= Brian Manning Delaney =

American philosopher and author

Brian Manning Delaney (born 1965 in California) is a venture investor and researcher in biogerontology. Delaney is a partner at the longevity biotech venture fund Emerging Longevity Ventures. Previously he was a philosophy professor and translator of the works of Hegel. He divides his time between Stockholm and the U.S.

Delaney is also one of the founding members of the Swedish Hegel Society (Svenska Hegelsällskapet), and is on the editorial board of Site Magazine. His articles for Site have focused on German philosophy as well as on European attitudes towards the U.S.

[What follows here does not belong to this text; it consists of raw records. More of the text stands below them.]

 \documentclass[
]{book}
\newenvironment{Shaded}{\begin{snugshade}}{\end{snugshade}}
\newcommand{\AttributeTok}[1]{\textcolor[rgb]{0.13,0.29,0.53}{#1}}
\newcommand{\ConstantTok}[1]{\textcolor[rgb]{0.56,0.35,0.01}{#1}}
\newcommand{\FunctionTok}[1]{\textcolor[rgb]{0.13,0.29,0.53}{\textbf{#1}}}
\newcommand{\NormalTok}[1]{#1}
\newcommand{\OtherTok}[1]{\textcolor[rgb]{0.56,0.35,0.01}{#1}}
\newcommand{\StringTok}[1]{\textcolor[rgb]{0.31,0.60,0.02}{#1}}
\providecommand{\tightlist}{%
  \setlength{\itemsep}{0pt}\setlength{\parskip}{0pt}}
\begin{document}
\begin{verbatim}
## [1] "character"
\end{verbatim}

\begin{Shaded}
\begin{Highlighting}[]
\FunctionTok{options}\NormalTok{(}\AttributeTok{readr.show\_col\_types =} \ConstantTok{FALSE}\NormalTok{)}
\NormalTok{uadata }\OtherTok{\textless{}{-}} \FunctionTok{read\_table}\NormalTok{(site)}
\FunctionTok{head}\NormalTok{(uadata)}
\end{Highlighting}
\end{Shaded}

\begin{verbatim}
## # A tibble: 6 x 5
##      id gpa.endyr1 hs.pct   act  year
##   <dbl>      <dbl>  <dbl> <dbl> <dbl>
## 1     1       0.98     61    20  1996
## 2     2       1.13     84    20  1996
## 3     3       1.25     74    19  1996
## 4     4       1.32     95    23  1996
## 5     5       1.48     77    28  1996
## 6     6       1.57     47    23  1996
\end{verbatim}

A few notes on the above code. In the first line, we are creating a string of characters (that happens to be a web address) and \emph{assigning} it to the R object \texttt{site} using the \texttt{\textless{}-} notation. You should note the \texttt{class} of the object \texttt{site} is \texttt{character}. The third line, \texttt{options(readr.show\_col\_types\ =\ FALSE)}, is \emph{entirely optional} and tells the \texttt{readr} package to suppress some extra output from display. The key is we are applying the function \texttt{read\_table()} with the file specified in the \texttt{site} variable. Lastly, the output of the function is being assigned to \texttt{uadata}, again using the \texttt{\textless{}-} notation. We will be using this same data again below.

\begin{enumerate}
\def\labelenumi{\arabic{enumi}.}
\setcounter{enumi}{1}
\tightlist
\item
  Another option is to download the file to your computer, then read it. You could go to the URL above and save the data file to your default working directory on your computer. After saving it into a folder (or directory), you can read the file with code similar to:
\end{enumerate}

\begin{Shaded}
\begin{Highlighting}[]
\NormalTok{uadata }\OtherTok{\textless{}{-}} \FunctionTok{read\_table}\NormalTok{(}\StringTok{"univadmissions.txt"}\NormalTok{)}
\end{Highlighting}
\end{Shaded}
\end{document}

His and Sven-Olov Wallenstein's Swedish translation of Hegel's Phänomenologie des Geistes (in Swedish: Andens Fenomenologi) was published in September, 2008. His translation of Den andra födan (English: As a Weasel Sucks Eggs), by Daniel Birnbaum and Anders Olsson, was published by Sternberg Press in October, 2008.

In April 2009, the Swedish Academy awarded him a special honor for his work on the translation of the Phenomenology of Spirit.

His earliest research was in artificial intelligence, working first with Paul Cohen at the University of Massachusetts, then as an undergraduate with Eugene Charniak at Brown University.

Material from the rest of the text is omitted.